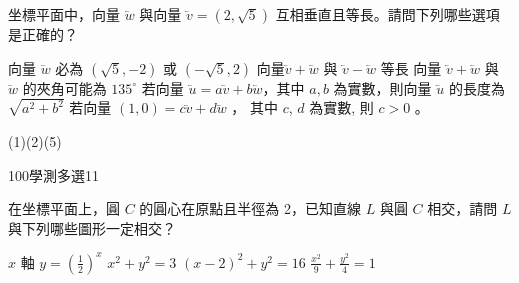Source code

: \begin{QUESTIONS}
\begin{QUESTION}
\begin{ExamAnsRateInfo}{37}{64}{33}{14}
        \end{ExamAnsRateInfo}
        \begin{QBODY}
            坐標平面中，向量 $\lvec{w}$ 與向量 $\lvec{v} = (2,\sqrt{5})$ 互相垂直且等長。請問下列哪些選項是正確的？
			\begin{QOPS} 
				\QOP 向量 $\lvec{w}$ 必為 $(\sqrt{5},-2)$ 或 $(-\sqrt{5},2)$ 
				\QOP 向量$\lvec{v}+\lvec{w}$ 與 $\lvec{v}-\lvec{w}$ 等長 
				\QOP 向量 $\lvec{v}+\lvec{w}$ 與 $\lvec{w}$ 的夾角可能為 $135^\circ$ 
				\QOP 若向量 $\lvec{u}=a \lvec{v}+b \lvec{w}$，其中 $a,b$ 為實數，則向量 $\lvec{u}$ 的長度為 $\sqrt{a^2 +b^2}$ 
				\QOP 若向量 $(1,0)=c\lvec{v}+d \lvec{w}$ ， 其中 $c$, $d$ 為實數, 則 $c>0$ 。
			\end{QOPS}
        \end{QBODY}
        \begin{QFROMS}
        \end{QFROMS}
        \begin{QTAGS}\end{QTAGS}
        \begin{QANS}
            (1)(2)(5)
        \end{QANS}
        \begin{QSOLLIST}
        \end{QSOLLIST}
        \begin{QEMPTYSPACE}
        \end{QEMPTYSPACE}
    \end{QUESTION}
    \begin{QUESTION}
        \begin{ExamInfo}{100}{學測}{多選}{11}
        \end{ExamInfo}
        \begin{ExamAnsRateInfo}{47}{76}{46}{19}
        \end{ExamAnsRateInfo}
        \begin{QBODY}
            在坐標平面上，圓 $C$ 的圓心在原點且半徑為 2，已知直線 $L$ 與圓 $C$ 相交，請問 $L$ 與下列哪些圖形一定相交？ 
			\begin{QOPS}
				\QOP $x$ 軸 
				\QOP $y = (\frac{1}{2})^x$    
				\QOP  $x^2 +y^2 =3$    \QOP $(x-2)^2 +y^2 =16$ 
				\QOP $\frac{x^2}{9} +\frac{y^2}{4} =1$
			\end{QOPS}
        \end{QBODY}
        \begin{QFROMS}
        \end{QFROMS}
        \begin{QTAGS}\end{QTAGS}

\end{QUESTION}
\end{QUESTIONS}
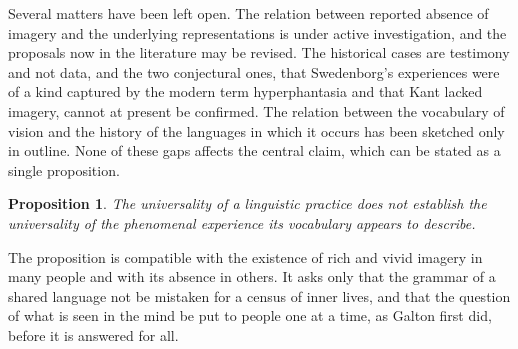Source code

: \documentclass[11pt]{article}
\newtheorem{proposition}{Proposition}
\theoremstyle{remark}
\begin{document}
Several matters have been left open. The relation between reported absence of imagery and the underlying representations is under active investigation, and the proposals now in the literature may be revised. The historical cases are testimony and not data, and the two conjectural ones, that Swedenborg's experiences were of a kind captured by the modern term hyperphantasia and that Kant lacked imagery, cannot at present be confirmed. The relation between the vocabulary of vision and the history of the languages in which it occurs has been sketched only in outline. None of these gaps affects the central claim, which can be stated as a single proposition.

\begin{proposition}
The universality of a linguistic practice does not establish the universality of the phenomenal experience its vocabulary appears to describe.
\end{proposition}

The proposition is compatible with the existence of rich and vivid imagery in many people and with its absence in others. It asks only that the grammar of a shared language not be mistaken for a census of inner lives, and that the question of what is seen in the mind be put to people one at a time, as Galton first did, before it is answered for all.
\end{document}
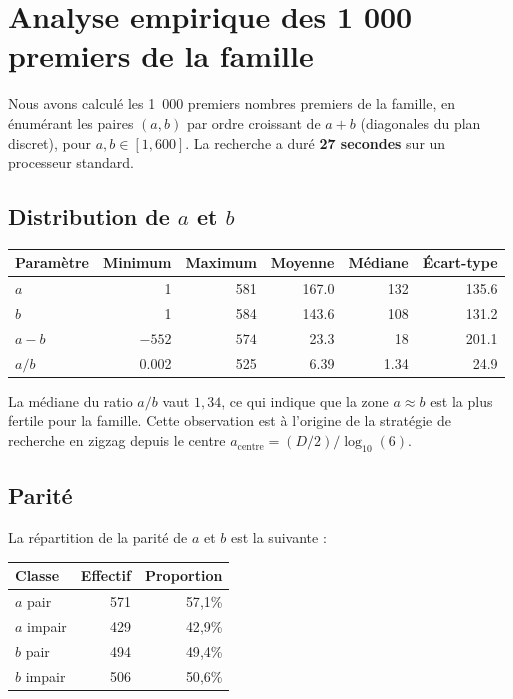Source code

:\documentclass[12pt,a4paper]{article}
\theoremstyle{definition}
\begin{document}
\section{Analyse empirique des 1 000 premiers de la famille}

Nous avons calculé les 1~000 premiers nombres premiers de la famille,
en énumérant les paires $(a,b)$ par ordre croissant de $a+b$
(diagonales du plan discret), pour $a, b \in [1, 600]$.
La recherche a duré \textbf{27 secondes} sur un processeur standard.

\subsection{Distribution de $a$ et $b$}

\begin{center}
\renewcommand{\arraystretch}{1.2}
\begin{tabular}{lrrrrr}
  \toprule
  Paramètre & Minimum & Maximum & Moyenne & Médiane & Écart-type \\
  \midrule
  $a$       & 1  & 581 & 167.0 & 132 & 135.6 \\
  $b$       & 1  & 584 & 143.6 & 108 & 131.2 \\
  $a - b$   & $-552$ & $574$ & 23.3 & 18 & 201.1 \\
  $a/b$     & 0.002 & 525 & 6.39 & 1.34 & 24.9 \\
  \bottomrule
\end{tabular}
\end{center}

La médiane du ratio $a/b$ vaut $1{,}34$, ce qui indique que la zone
$a \approx b$ est la plus fertile pour la famille.
Cette observation est à l'origine de la stratégie de recherche
en zigzag depuis le centre $a_{\text{centre}} = (D/2)/\log_{10}(6)$.

\subsection{Parité}

La répartition de la parité de $a$ et $b$ est la suivante :

\begin{center}
\begin{tabular}{lrr}
  \toprule
  Classe & Effectif & Proportion \\
  \midrule
  $a$ pair     & 571 & 57{,}1\% \\
  $a$ impair   & 429 & 42{,}9\% \\
  \midrule
  $b$ pair     & 494 & 49{,}4\% \\
  $b$ impair   & 506 & 50{,}6\% \\
  \bottomrule
\end{tabular}
\end{center}
\end{document}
• • • •
◆ **Problem to work on**
The answer must be a single number: the count of lines in the data that include the word "article".

◆ **Task output**
2